# Clipless pedal suggestion for girlfriend?



## Alias530 (Apr 14, 2013)

I have the Shimano 105's and like them so I got them for her and she does not like them. We tried inside while I held the bike up and she does not feel confident to even want to ride so I need to find something better for her.

Speedplays?


----------



## jwl325 (Feb 3, 2010)

When you say "Shimano 105s", I think you mean the pedals using Shimano's SPD-SL clips, right?

You might want to consider trying Shimano SPD pedals; my wife is trying to go clipless as well, and these are the same pedals I used when I first started. While there are road-specific designs, I found Shimano's trail versions very easy to use and learn on. The first pedals I had included a platform surrounding the clips, so you could still use them like a regular flat pedal. The models I used were also dual-entry, meaning you didn't have to think about which side of the pedal you were trying to clip into.
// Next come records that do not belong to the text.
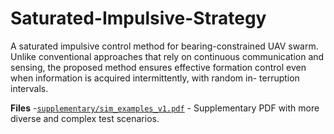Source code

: # Saturated-Impulsive-Strategy
A saturated impulsive control method for bearing-constrained UAV swarm. Unlike conventional approaches that rely on continuous communication and sensing, the proposed method ensures effective formation control even when information is acquired intermittently, with random in- terruption intervals.

**Files**
-[`supplementary/sim_examples_v1.pdf`](https://github.com/eshoutianya/Saturated-Impulsive-Strategy/blob/main/supplementary/sim_examples_v1.pdf) - Supplementary PDF with  more diverse and complex test scenarios.
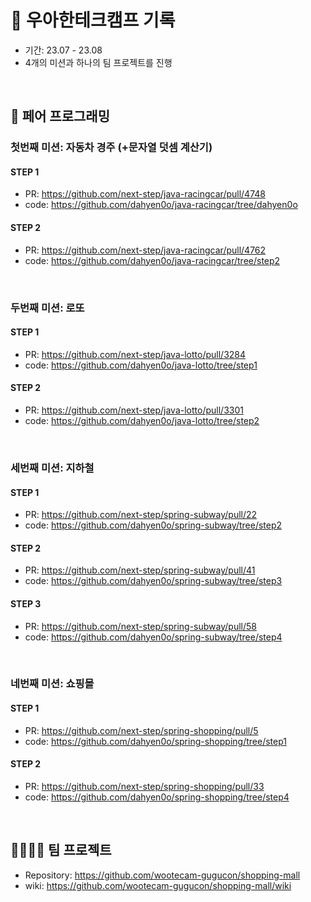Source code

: # 🐾 우아한테크캠프 기록

- 기간: 23.07 - 23.08
- 4개의 미션과 하나의 팀 프로젝트를 진행

<br>

## 👥 페어 프로그래밍

### 첫번째 미션: 자동차 경주 (+문자열 덧셈 계산기)

#### STEP 1

- PR: https://github.com/next-step/java-racingcar/pull/4748
- code: https://github.com/dahyen0o/java-racingcar/tree/dahyen0o

#### STEP 2

- PR: https://github.com/next-step/java-racingcar/pull/4762
- code: https://github.com/dahyen0o/java-racingcar/tree/step2

<br>

### 두번째 미션: 로또

#### STEP 1

- PR: https://github.com/next-step/java-lotto/pull/3284
- code: https://github.com/dahyen0o/java-lotto/tree/step1

#### STEP 2

- PR: https://github.com/next-step/java-lotto/pull/3301
- code: https://github.com/dahyen0o/java-lotto/tree/step2

<br>

### 세번째 미션: 지하철

#### STEP 1

- PR: https://github.com/next-step/spring-subway/pull/22
- code: https://github.com/dahyen0o/spring-subway/tree/step2

#### STEP 2

- PR: https://github.com/next-step/spring-subway/pull/41
- code: https://github.com/dahyen0o/spring-subway/tree/step3

#### STEP 3

- PR: https://github.com/next-step/spring-subway/pull/58
- code: https://github.com/dahyen0o/spring-subway/tree/step4

<br>

### 네번째 미션: 쇼핑몰

#### STEP 1

- PR: https://github.com/next-step/spring-shopping/pull/5
- code: https://github.com/dahyen0o/spring-shopping/tree/step1

#### STEP 2

- PR: https://github.com/next-step/spring-shopping/pull/33
- code: https://github.com/dahyen0o/spring-shopping/tree/step4

<br>

## 🧑‍🧑‍🧒‍🧒 팀 프로젝트

- Repository: https://github.com/wootecam-gugucon/shopping-mall
- wiki: https://github.com/wootecam-gugucon/shopping-mall/wiki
An added bonus is the shoes for the SPDs usually have a recess the cleats fit into, making it easier to walk in them.

Here are some examples: 

This is the one I started with, with the surround (Shimano PD M424):









This is a similar pedal without the surround (Shimano PD M540):









There are numerous other versions of the SPD pedals, so you have a lot of choices. Good luck!


----------



## Fireform (Dec 15, 2005)

Look keo easys. They made my wife much happier on the bike.


----------



## Cyclin Dan (Sep 24, 2011)

My wife rides with the 2nd SPD pictured above and likes them. They're never "upside down" (can clip in on both sides) and they are easy to get out of.


----------



## love4himies (Jun 12, 2012)

Cyclin Dan said:


> My wife rides with the 2nd SPD pictured above and likes them. They're never "upside down" (can clip in on both sides) and they are easy to get out of.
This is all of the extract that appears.